Before the nightclub opens, the bouncers inform the bartenders about the token that customers will bear on that night to indicate that they are of legal age. This could be a stamp on the back of the hand, a colored wristband, etc.

At the door, a customer will present their identification to the bouncer that shows, among other things, their date of birth. This ID could be a state-issued driver's license, a passport, or even a school identification card. The point is that the nightclub didn’t issue that ID, but they recognize the authority that did issue it, and will accept the claim (the birth date) that is displayed on that ID.

If the bouncer determines that the ID is authentic and hasn’t been tampered with, then he will give the customer the token of the night (stamped hand or colored wristband), and the customer is free to enter the bar.

Once inside, the customer only needs to show the token to the bartender in order to buy drinks. They do not need to show their ID.

The next night, the token will change, so a customer cannot use a token obtained the night before.

Federated Access Control

Azure_access_control Now let’s look at a similar scenario: Calling a web service from an application. Only, in this case, the web service should not fulfill requests from unauthorized clients. Furthermore, it’s not the web service’s responsibility to authenticate the client; it is simply expecting the client to bear some verifiable proof that it is already authorized to use the service.

Before calling the Web Service, the Service Consumer (application) must first obtain a token that is issued by an Access Control Service (ACS). This is done by sending a number of claims to the ACS, with one of these claims being secrets belonging to an Issuer that the application is associated with.

If the Issuer is recognized and trusted by the ACS, then a token will be created. This token (which is a collection of name/value pairs) will contain claims, an expiration date, and a signature that can be used to ensure that the token was not modified after it was created.

Once the Service Consumer has a valid token, it can then call the Web Service and provide that token in a location where the service expects to find it, such as in a HTTP header. The Web Service validates that the token is well-formed, has not expired, and has not been modified since it was created. If anything fails validation, then the processing aborts. Otherwise, the web service returns data to the Service Consumer, possibly using claims contained in the token as input in the process.

This scenario is considered to be Federated because the ACS doesn’t actually maintain a list of usernames and passwords.
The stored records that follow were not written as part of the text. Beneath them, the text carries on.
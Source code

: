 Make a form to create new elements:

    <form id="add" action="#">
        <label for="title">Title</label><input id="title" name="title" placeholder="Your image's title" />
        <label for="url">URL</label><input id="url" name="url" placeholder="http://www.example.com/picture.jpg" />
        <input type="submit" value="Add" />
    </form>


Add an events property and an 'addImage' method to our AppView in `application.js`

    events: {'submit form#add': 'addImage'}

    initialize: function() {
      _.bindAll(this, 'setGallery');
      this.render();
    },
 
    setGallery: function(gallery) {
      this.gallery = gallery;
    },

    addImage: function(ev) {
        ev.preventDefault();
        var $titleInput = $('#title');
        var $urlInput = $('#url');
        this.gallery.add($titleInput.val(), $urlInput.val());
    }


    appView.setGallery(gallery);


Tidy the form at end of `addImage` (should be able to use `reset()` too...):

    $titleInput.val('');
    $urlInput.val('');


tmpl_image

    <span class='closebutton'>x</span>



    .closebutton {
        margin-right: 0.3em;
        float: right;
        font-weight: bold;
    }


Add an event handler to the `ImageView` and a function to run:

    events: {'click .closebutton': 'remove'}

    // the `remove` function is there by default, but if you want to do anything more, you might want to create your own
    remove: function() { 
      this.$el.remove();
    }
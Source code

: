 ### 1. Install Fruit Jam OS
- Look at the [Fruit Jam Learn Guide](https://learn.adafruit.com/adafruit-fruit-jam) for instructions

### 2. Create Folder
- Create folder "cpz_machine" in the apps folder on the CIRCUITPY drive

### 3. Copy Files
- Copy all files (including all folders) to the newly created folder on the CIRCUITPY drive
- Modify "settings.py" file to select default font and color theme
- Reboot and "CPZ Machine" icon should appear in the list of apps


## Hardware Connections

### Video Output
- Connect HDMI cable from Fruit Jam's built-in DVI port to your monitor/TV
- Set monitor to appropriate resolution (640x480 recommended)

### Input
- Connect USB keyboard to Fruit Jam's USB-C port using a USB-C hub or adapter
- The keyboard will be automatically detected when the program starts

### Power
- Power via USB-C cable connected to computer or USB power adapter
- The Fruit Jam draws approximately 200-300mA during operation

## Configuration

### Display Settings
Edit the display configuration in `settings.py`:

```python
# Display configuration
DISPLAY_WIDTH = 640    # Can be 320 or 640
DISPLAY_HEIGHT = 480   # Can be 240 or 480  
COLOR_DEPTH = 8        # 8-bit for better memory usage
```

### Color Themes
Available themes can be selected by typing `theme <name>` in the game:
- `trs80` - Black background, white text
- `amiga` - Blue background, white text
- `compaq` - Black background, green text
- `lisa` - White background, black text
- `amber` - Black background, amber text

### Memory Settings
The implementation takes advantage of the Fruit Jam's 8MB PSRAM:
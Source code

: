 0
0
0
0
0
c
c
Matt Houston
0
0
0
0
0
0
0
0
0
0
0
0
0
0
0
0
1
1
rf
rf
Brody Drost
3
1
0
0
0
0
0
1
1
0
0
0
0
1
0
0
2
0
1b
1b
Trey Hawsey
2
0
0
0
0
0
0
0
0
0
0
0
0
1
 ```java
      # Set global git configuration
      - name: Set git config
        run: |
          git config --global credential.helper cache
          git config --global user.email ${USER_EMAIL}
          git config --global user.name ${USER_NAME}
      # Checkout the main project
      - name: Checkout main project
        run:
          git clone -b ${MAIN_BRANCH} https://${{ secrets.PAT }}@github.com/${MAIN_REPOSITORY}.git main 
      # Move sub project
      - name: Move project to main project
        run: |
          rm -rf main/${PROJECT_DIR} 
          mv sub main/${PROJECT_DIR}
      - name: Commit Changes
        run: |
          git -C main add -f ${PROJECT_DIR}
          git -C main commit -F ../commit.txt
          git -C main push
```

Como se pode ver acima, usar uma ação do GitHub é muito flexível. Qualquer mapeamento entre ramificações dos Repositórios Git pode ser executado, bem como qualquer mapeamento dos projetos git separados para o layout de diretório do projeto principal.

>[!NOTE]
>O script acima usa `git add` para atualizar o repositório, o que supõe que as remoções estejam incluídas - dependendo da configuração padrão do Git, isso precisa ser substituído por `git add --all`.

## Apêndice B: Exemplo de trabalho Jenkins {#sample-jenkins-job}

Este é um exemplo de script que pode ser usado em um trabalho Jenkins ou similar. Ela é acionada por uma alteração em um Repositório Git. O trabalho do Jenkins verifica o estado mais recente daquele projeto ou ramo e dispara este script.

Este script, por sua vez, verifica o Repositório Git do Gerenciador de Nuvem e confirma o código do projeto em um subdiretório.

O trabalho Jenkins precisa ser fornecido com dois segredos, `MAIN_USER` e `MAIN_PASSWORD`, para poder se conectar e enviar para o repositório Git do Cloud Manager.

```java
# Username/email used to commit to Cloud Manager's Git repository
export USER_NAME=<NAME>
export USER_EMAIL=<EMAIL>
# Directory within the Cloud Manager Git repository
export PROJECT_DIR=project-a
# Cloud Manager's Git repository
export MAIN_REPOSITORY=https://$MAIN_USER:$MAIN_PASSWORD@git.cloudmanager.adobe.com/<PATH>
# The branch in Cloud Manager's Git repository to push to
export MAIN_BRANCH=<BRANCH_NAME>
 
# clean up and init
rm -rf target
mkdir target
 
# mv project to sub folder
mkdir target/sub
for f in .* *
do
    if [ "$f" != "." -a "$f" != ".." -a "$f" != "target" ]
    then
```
Instead, it maintains a list of trusted Issuers with the expectation is that the Issuer is responsible for authenticating its own users.

Correlation

In these examples, the Web Service is analogous to the nightclub’s Bartender: it has something to provide to the Service Consumer (Customer), but the Service Consumer must present an appropriate token that is generated by the Access Control Service (Bouncer).

The web service example above is intentionally vague in the part where a token is obtained. There are a few different ways that an Issuer can be identified in a token request, and while passing the Issuer’s secret in plain text is one of those ways, it certainly shouldn’t be taken lightly. Whoever has the Issuer’s key can spoof any of the claims, and that might prove to be a challenge for the service. In the example where we need a Date of Birth claim to be presented, it would probably be a bad idea to allow the customer themselves to say “I’m from Ohio, here’s a blank driver's license that meets all of the standards of a proper ID, and, oh yeah… I’m writing on here that I am 21 years old.”

Instead, claims should originate from the Issuer in some way that cannot be tampered with by the application (using the assumption that the application itself should not be trusted). With the plain text method, this might require having a separate service that runs within the Issuer’s domain and is aware of its users and also ACS. This service would broker the ACS token request for the application, automatically providing any claim data that might be needed (like the Date of Birth) from the Issuer’s own user database. The application would be provided with the same token, but would never have the Issuer’s secret that is required to obtain the token directly from ACS.